Interest costs on the national debt have fallen about 10% this fiscal year, even as the amount of debt issued by the U.S. Treasury has hit record levels, Bloomberg reported Friday. And over the next few years, the cost of servicing the debt held by the public — which now totals more than $20 trillion — will be cheaper relative to the size of the economy than any time since the early 1970s, according to projections by the Congressional Budget Office.

The reason is simple, Bloomberg’s Liz McCormick and Alexandre Tanzi say: Interest rates plunged in the wake of the coronavirus pandemic, despite the record supply of debt, and are expected to remain low for years to come.

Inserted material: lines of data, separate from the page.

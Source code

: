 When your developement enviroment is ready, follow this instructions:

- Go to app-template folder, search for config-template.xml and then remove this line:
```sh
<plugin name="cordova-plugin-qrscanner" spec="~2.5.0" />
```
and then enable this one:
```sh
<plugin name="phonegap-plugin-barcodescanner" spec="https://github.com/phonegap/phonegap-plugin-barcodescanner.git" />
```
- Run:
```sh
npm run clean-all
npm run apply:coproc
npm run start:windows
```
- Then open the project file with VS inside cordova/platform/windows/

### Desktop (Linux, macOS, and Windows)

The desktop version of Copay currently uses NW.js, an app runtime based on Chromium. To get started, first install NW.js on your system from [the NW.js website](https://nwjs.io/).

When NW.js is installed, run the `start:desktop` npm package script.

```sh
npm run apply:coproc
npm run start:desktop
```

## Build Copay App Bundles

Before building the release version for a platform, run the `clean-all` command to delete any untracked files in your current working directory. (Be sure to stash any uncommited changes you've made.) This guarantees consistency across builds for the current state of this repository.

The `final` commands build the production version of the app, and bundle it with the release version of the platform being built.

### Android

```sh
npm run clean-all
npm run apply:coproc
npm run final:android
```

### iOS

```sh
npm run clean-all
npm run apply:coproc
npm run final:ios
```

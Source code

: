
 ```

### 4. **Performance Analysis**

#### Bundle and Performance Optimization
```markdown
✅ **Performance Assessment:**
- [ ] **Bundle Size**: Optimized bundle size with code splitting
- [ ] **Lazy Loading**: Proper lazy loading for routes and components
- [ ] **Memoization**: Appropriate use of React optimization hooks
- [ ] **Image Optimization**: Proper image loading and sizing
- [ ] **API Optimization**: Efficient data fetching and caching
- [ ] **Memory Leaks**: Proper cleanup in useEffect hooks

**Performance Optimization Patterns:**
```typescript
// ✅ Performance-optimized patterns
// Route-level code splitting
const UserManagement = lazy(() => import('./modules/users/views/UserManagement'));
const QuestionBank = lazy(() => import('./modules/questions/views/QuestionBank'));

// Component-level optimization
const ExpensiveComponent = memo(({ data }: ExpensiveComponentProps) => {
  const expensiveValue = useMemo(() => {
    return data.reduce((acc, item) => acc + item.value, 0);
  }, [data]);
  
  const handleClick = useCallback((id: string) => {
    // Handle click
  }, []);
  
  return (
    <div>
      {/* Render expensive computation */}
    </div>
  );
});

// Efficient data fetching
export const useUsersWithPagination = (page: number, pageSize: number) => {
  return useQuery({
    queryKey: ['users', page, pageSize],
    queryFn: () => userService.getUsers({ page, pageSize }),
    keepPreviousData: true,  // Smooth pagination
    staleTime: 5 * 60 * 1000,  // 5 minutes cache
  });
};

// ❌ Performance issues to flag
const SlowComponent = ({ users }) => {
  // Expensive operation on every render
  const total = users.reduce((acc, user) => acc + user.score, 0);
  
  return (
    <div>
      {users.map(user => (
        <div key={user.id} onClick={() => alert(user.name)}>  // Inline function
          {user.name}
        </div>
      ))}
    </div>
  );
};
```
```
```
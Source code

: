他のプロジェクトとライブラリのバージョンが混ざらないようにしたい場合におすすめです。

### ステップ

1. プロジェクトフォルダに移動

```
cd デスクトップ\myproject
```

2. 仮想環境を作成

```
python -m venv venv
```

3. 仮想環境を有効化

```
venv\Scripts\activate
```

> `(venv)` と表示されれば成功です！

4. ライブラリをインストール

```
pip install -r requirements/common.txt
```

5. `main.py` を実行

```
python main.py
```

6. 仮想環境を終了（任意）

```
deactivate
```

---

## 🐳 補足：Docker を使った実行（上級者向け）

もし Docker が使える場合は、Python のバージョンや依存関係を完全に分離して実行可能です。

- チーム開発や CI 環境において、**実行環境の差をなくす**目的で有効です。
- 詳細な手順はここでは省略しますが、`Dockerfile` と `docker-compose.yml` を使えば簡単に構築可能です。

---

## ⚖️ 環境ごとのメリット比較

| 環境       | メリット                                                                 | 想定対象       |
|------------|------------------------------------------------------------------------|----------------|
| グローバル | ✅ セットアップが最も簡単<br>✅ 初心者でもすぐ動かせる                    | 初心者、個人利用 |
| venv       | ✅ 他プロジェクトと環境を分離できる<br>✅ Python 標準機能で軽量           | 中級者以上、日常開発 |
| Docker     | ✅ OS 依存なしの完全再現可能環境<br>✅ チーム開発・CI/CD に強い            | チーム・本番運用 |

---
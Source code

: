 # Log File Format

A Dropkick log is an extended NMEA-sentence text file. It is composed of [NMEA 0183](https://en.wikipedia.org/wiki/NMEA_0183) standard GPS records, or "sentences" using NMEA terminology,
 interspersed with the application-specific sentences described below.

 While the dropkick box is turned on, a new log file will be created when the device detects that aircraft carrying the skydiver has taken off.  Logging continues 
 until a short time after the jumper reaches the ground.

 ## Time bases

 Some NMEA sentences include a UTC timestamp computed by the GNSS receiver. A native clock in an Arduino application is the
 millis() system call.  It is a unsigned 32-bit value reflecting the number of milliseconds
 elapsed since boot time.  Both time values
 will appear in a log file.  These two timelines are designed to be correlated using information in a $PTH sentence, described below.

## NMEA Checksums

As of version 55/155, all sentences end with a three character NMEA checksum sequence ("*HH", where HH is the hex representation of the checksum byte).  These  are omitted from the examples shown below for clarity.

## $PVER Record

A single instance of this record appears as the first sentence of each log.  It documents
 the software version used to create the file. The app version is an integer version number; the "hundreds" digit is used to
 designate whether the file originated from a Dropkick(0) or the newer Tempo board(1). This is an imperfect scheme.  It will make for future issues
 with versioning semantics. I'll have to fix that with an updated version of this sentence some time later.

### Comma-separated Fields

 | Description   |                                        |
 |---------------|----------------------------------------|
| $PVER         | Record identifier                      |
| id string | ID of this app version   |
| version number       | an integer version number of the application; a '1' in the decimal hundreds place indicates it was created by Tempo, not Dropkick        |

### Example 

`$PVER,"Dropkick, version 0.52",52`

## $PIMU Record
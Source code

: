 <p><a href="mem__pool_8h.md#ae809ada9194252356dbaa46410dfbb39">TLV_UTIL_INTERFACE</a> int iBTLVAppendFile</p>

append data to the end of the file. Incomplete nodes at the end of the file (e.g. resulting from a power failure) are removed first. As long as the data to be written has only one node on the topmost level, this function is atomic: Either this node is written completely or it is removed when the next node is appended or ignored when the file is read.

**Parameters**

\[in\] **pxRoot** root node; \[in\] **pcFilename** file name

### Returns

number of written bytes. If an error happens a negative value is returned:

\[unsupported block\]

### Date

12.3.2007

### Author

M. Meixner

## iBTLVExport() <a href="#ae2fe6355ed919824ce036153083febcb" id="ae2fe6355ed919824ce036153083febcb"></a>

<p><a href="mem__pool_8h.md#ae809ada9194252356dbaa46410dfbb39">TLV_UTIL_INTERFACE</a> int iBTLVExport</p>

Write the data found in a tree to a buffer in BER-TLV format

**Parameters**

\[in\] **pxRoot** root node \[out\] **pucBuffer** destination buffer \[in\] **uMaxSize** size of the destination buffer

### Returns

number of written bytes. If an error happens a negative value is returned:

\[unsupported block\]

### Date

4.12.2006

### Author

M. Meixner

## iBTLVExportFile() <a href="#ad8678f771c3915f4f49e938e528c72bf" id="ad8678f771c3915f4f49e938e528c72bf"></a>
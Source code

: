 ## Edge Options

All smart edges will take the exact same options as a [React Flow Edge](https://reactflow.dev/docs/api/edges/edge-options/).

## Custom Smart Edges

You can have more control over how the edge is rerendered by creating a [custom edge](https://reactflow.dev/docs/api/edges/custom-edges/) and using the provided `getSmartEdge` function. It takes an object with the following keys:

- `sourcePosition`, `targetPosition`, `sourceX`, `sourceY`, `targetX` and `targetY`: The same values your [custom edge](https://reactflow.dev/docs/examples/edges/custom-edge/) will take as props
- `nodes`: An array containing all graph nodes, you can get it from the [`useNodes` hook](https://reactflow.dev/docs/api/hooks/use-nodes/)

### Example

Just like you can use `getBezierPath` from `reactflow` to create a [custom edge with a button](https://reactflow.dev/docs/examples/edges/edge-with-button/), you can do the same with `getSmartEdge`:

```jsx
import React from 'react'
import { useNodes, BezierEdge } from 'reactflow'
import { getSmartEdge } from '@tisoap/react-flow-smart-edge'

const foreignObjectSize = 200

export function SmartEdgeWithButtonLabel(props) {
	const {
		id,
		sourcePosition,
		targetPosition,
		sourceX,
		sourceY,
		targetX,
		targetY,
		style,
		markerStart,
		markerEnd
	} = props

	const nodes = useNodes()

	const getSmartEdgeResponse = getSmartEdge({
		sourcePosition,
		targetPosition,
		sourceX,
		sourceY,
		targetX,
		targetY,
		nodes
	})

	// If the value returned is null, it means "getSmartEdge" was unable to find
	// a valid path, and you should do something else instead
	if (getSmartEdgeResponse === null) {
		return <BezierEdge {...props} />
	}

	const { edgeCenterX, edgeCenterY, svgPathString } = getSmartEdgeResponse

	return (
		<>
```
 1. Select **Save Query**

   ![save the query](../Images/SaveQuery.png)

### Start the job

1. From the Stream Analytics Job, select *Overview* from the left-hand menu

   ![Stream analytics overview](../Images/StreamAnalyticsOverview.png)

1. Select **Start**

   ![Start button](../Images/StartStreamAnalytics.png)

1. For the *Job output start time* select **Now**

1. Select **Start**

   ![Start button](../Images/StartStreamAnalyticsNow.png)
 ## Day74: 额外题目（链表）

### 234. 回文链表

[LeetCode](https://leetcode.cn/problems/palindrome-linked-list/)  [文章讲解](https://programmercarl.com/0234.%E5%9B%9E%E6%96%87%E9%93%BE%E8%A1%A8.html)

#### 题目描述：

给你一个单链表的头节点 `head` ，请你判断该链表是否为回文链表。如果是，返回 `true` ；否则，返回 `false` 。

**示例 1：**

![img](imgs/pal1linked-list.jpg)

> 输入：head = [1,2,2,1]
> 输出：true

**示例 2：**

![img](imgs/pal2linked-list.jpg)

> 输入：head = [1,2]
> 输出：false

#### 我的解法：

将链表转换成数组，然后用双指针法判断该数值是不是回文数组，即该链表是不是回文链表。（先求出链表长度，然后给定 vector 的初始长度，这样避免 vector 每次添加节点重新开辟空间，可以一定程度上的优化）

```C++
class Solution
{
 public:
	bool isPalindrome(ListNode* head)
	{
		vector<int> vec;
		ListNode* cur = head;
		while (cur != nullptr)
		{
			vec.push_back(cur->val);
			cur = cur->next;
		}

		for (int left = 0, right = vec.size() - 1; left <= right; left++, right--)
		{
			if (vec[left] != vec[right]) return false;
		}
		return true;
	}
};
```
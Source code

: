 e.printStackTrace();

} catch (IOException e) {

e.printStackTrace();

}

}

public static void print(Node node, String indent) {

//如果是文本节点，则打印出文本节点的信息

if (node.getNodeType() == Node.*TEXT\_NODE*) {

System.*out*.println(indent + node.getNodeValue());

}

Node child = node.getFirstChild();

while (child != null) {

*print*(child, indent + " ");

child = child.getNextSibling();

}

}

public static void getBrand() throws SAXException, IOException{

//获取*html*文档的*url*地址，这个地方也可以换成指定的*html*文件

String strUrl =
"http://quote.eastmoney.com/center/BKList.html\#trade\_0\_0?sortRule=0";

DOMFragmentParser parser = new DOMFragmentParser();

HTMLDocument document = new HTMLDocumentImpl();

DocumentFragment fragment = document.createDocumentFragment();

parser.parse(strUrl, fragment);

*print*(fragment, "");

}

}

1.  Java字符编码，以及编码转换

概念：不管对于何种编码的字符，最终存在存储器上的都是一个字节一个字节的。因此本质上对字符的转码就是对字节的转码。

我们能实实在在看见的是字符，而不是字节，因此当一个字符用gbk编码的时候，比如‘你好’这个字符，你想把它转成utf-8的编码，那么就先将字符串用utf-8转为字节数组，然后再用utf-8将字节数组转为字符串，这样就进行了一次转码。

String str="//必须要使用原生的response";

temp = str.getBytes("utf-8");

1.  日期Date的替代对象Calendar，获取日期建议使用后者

A focus on net cost: The federal budget deficit is expected to total $3.3 trillion this fiscal year, more than three times larger than the year before, but the average interest rate on U.S. debt has fallen from 2.4% to 1.7%, and it’s expected to continue to fall.

“While there’s been a lot of concern about the mounting debt, it hasn’t caused the problems that were anticipated by the doomsters,” Ed Yardeni of Yardeni Research told Bloomberg. “It’s not just a question of how much debt is outstanding, but what is the cost to service that debt.”

Room for more?
The falling cost of the growing debt suggests that the U.S. will be able to issue more debt at low cost in response to the coronavirus crisis, should policymakers see the need to do so. “The U.S.’s debt affordability is quite OK, not stretched by any means,” Felipe Villarroel of TwentyFour Asset Management in London said. “We also look at what is the perceived use of the money a government is borrowing, which is now widely accepted as necessary.”

‘Bond vigilantes’ vanquished:
Yardeni, who is credited with coining the term “bond vigilantes” 40 years ago to describe the investors who would supposedly pressure governments to limit their debt issuance by demanding higher interest payments, says conditions have changed. The Federal Reserve is now playing the opposite role of the 1980s investors, purchasing trillions of dollars’ worth of government debt to keep interest rates near record lows.

“If there were some bond vigilantes still out there to push the bond yields higher, then the Fed will target the bond yields,” Yardeni said.

What if rates rise?
Plenty of policymakers and investors are worried about what happens if and when interest rates start rising, perhaps on the heels of surging inflation. “The Fed is greasing the system to make sure the financial markets are functioning well,” said Gary Pollack of Deutsche Bank. “But at some point in time the world will look different, and all of a sudden we are going to be stuck with a huge bill.”

Still, most economists say the current need for relief and stimulus outweighs any long-term concerns about the cost of the debt — with low interest rates making the decision that much easier. Writing at The Washington Post Friday, former Treasury chiefs Robert Rubin and Jack Lew said that although they “share a history of concern about rising deficits and debt,” the coronavirus crisis calls for more federal spending. “[W]ith a pandemic raging amid an ongoing, deep recession, this isn’t the time to let deficits stand in the way of adequately addressing the crisis and the great need it has created,” they said.